The health care debate in the United States has allowed a wider focus on modalities in treatment of disease. As standards of care change and the population adapts to increases in cost while dealing with other physical barriers to treatment, the general population has begun to explore alternatives to their primary care physicians. An ever-widening field of alternatives is available to anyone who explores holistic care however superficially. From acupuncture to massage therapy to herbal infusions, the possibilities to supplant or augment traditional Western medicine are vast. The question remains, are these therapies increasing in popularity?

This question has been asked by a large number of universities and scientific research centers and the answer appears to be in the affirmative. The popularity of holistic medicine is rapidly increasing in the United States, and in other Western countries. Nearly 50% of the population of the US has opted for alternative treatments for a wide variety of physical and psychological issues. Those numbers correspond with similar trends in Europe and Australia.

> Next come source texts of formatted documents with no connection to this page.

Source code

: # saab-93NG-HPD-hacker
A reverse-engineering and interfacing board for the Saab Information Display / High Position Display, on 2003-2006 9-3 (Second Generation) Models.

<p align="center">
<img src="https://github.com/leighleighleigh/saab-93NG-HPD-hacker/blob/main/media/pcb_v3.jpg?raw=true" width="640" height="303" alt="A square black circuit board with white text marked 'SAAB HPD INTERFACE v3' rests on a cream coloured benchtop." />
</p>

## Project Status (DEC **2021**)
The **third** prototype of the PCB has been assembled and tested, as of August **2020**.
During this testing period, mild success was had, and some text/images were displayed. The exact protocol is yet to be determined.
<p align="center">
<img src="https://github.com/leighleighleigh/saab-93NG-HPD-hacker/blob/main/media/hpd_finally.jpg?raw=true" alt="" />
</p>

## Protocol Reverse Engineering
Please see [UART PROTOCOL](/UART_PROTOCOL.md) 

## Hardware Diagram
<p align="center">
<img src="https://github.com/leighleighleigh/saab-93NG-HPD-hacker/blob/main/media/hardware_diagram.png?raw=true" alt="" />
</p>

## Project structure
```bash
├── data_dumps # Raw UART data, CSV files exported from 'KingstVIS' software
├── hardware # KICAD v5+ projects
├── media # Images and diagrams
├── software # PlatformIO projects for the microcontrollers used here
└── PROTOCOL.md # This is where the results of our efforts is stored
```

Several studies by prominent universities reflect a number of reasons why Americans are choosing to explore alternative therapies nearly twice as often as more conventional therapies. Holistic medicine explores the entire human body whereas conventional medicine looks at each organ individually. While this directed approach is the most suitable for treating trauma, it can be too individuated when seeking to control a chronic illness. Holistic medicine addresses the overall individual, focusing not just on the physical body but also on the mental, emotional and spiritual states.

Without the benefit of scientific studies, the layperson can see that the US population has begun to explore holistic care in ever-increasing numbers as evidenced by the astronomical increase in practitioners of yoga. As more people become familiar with the mind/body/spirit connection that is at the heart of most yoga teachings, it is natural that the practitioner would seek out that same universal dynamic when requiring health care. Within a few blocks of most yoga studios, the average observer is likely to see a number of other facilities that might provide holistic care including health food stores with separate sections complete with oils, unguents, vitamins, minerals and supplements.

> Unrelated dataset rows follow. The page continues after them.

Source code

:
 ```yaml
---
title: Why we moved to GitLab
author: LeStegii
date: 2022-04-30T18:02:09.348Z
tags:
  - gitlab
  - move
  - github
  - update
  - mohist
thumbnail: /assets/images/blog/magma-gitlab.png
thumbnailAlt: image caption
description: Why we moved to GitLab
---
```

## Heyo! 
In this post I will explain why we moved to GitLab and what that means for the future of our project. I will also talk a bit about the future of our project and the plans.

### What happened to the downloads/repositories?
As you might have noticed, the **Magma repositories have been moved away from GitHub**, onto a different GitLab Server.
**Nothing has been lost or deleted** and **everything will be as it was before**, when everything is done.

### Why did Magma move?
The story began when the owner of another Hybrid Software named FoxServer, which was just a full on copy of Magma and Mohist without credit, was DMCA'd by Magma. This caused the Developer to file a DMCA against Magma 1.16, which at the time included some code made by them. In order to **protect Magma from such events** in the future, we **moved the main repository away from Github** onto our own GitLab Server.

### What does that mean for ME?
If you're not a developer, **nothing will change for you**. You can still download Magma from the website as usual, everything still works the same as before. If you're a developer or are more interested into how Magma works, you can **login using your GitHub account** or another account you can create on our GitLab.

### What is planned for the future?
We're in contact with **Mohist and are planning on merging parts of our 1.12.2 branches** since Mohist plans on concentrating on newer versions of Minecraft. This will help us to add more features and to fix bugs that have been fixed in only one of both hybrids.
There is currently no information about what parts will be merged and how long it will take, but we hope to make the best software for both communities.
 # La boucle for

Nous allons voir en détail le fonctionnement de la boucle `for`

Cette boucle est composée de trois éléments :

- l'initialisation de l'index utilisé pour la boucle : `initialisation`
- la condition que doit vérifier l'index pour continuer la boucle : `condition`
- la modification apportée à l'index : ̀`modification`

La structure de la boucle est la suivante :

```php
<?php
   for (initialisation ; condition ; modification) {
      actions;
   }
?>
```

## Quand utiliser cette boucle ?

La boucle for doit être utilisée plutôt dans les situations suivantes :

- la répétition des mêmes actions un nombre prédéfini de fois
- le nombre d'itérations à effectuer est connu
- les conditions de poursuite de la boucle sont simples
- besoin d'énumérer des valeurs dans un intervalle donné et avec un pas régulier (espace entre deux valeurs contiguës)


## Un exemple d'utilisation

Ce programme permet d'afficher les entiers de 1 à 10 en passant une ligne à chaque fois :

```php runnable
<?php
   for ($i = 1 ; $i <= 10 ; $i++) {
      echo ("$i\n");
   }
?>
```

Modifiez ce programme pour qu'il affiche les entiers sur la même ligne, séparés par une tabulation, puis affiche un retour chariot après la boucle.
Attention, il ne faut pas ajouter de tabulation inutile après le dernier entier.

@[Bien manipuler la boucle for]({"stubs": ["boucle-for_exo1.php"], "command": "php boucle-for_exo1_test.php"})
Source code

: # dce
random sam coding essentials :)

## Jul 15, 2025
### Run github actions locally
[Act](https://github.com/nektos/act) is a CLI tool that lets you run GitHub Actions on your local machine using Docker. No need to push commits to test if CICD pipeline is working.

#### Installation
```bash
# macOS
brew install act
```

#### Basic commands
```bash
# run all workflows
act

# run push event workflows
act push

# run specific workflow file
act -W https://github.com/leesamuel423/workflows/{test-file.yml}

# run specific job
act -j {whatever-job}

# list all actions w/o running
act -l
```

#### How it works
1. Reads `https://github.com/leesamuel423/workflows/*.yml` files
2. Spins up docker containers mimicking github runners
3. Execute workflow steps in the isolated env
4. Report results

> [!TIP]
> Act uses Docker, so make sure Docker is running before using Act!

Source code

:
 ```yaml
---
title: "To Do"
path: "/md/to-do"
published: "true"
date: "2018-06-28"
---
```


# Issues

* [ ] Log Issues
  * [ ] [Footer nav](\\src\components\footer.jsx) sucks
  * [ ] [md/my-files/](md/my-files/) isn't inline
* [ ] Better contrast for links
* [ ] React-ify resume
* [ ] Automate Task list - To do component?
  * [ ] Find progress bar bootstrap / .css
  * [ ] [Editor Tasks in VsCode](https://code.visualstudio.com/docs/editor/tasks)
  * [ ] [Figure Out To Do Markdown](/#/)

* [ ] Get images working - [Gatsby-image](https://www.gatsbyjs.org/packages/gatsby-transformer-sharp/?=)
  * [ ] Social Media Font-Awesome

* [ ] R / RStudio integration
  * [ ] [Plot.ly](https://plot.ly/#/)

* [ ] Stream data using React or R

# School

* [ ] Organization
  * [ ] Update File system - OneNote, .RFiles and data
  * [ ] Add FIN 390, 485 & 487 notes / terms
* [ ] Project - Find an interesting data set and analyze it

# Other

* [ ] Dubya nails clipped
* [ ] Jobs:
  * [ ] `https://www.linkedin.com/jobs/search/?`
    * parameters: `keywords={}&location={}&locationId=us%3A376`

Familiarity decreases fear and that is no less true when it is applied to alternative medicine. Thirty years ago, it was rare, if one was not in California or New York, to find someone who had experienced acupuncture. Today, acupuncture has become so common a therapy that many large health insurance plans will cover a series of treatments. Even veterinarians have moved towards holistic care for certain animal ailments, often supplementing a prescription of antibiotics with vitamins like niacinamide and a continuing dose of probiotics which has proven effective in preventing issues that stem from the use of antibiotics. Many veterinarians also work in conjunction with human acupuncturists who have training with animals because the work so clearly can provide pain relief and swelling reduction in most animals.

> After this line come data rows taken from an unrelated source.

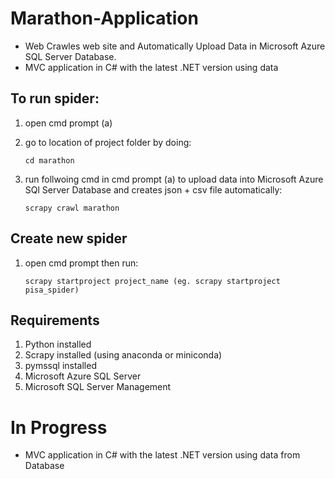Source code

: # Marathon-Application
 * Web Crawles web site and Automatically Upload Data in Microsoft Azure SQL Server Database.
 * MVC application in C# with the latest .NET version using data


## To run spider:

1. open cmd prompt (a)

2. go to location of project folder by doing:
   ```
   cd marathon
   ```
   
3. run follwoing cmd in cmd prompt (a) to upload data into Microsoft Azure SQl Server Database
   and creates json + csv file automatically:
   ```
   scrapy crawl marathon
   ```
   
## Create new spider

1. open cmd prompt then run:
   ```
   scrapy startproject project_name (eg. scrapy startproject pisa_spider)
   ```
   
## Requirements 

1. Python installed
2. Scrapy installed (using anaconda or miniconda)
3. pymssql installed
4. Microsoft Azure SQL Server
5. Microsoft SQL Server Management

 # In Progress
 * MVC application in C# with the latest .NET version using data from Database
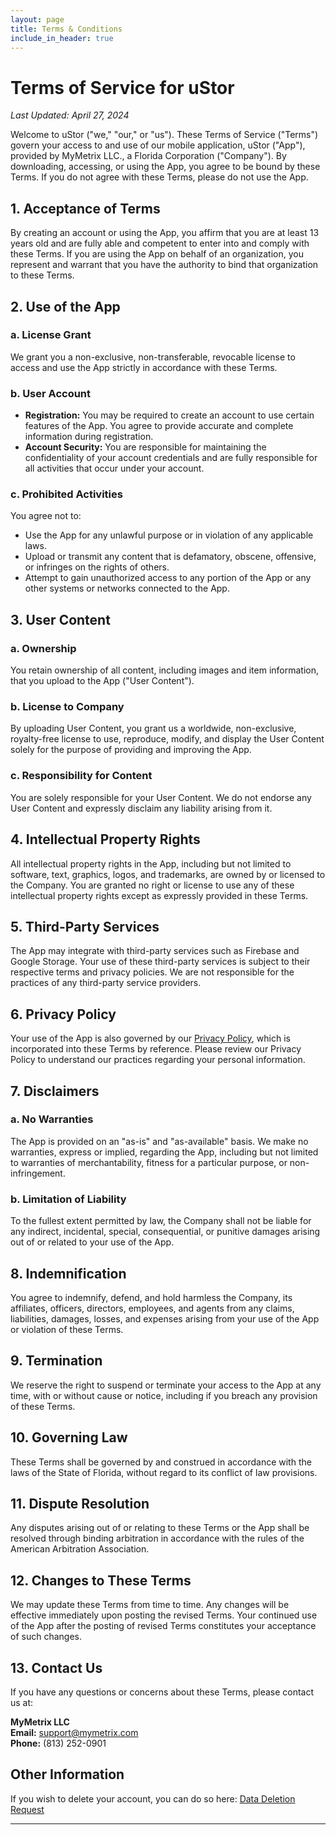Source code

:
 ```yaml
---
layout: page
title: Terms & Conditions
include_in_header: true
---
```


# Terms of Service for uStor

_Last Updated: April 27, 2024_

Welcome to uStor ("we," "our," or "us"). These Terms of Service ("Terms") govern your access to and use of our mobile application, uStor ("App"), provided by MyMetrix LLC., a Florida Corporation ("Company"). By downloading, accessing, or using the App, you agree to be bound by these Terms. If you do not agree with these Terms, please do not use the App.

## 1. **Acceptance of Terms**

By creating an account or using the App, you affirm that you are at least 13 years old and are fully able and competent to enter into and comply with these Terms. If you are using the App on behalf of an organization, you represent and warrant that you have the authority to bind that organization to these Terms.

## 2. **Use of the App**

### **a. License Grant**

We grant you a non-exclusive, non-transferable, revocable license to access and use the App strictly in accordance with these Terms.

### **b. User Account**

- **Registration:** You may be required to create an account to use certain features of the App. You agree to provide accurate and complete information during registration.
- **Account Security:** You are responsible for maintaining the confidentiality of your account credentials and are fully responsible for all activities that occur under your account.

### **c. Prohibited Activities**

You agree not to:

- Use the App for any unlawful purpose or in violation of any applicable laws.
- Upload or transmit any content that is defamatory, obscene, offensive, or infringes on the rights of others.
- Attempt to gain unauthorized access to any portion of the App or any other systems or networks connected to the App.

## 3. **User Content**

### **a. Ownership**

You retain ownership of all content, including images and item information, that you upload to the App ("User Content").

### **b. License to Company**

By uploading User Content, you grant us a worldwide, non-exclusive, royalty-free license to use, reproduce, modify, and display the User Content solely for the purpose of providing and improving the App.

### **c. Responsibility for Content**

You are solely responsible for your User Content. We do not endorse any User Content and expressly disclaim any liability arising from it.

## 4. **Intellectual Property Rights**

All intellectual property rights in the App, including but not limited to software, text, graphics, logos, and trademarks, are owned by or licensed to the Company. You are granted no right or license to use any of these intellectual property rights except as expressly provided in these Terms.

## 5. **Third-Party Services**

The App may integrate with third-party services such as Firebase and Google Storage. Your use of these third-party services is subject to their respective terms and privacy policies. We are not responsible for the practices of any third-party service providers.

## 6. **Privacy Policy**

Your use of the App is also governed by our [Privacy Policy](https://ustor.xyz/privacypolicy), which is incorporated into these Terms by reference. Please review our Privacy Policy to understand our practices regarding your personal information.

## 7. **Disclaimers**

### **a. No Warranties**

The App is provided on an "as-is" and "as-available" basis. We make no warranties, express or implied, regarding the App, including but not limited to warranties of merchantability, fitness for a particular purpose, or non-infringement.

### **b. Limitation of Liability**

To the fullest extent permitted by law, the Company shall not be liable for any indirect, incidental, special, consequential, or punitive damages arising out of or related to your use of the App.

## 8. **Indemnification**

You agree to indemnify, defend, and hold harmless the Company, its affiliates, officers, directors, employees, and agents from any claims, liabilities, damages, losses, and expenses arising from your use of the App or violation of these Terms.

## 9. **Termination**

We reserve the right to suspend or terminate your access to the App at any time, with or without cause or notice, including if you breach any provision of these Terms.

## 10. **Governing Law**

These Terms shall be governed by and construed in accordance with the laws of the State of Florida, without regard to its conflict of law provisions.

## 11. **Dispute Resolution**

Any disputes arising out of or relating to these Terms or the App shall be resolved through binding arbitration in accordance with the rules of the American Arbitration Association.

## 12. **Changes to These Terms**

We may update these Terms from time to time. Any changes will be effective immediately upon posting the revised Terms. Your continued use of the App after the posting of revised Terms constitutes your acceptance of such changes.

## 13. **Contact Us**

If you have any questions or concerns about these Terms, please contact us at:

**MyMetrix LLC**  
**Email:** support@mymetrix.com  
**Phone:** (813) 252-0901

## **Other Information**
If you wish to delete your account, you can do so here: [Data Deletion Request](https://ustor.xyz/data-deletion)

---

Most holistic treatments, while providing a more gentle approach to care, also tend to have fewer negative side effects than treatments recommended in a Western care environment. This fact, alone, increases the number of patients who will choose the less invasive modality.

As the general population encounters more situations where holistic care is available and even recommended by their trusted health care professional, the opportunities to acquire such care also increase. It is inevitable that the trend towards holistic care will continue especially as more Americans become educated to the benefits of a "whole" approach to health care. Concerns about pesticides and lack of nutrients in the food supply, as well as the alarming increase in medical costs will also contribute to an increasing exploration of alternative therapies.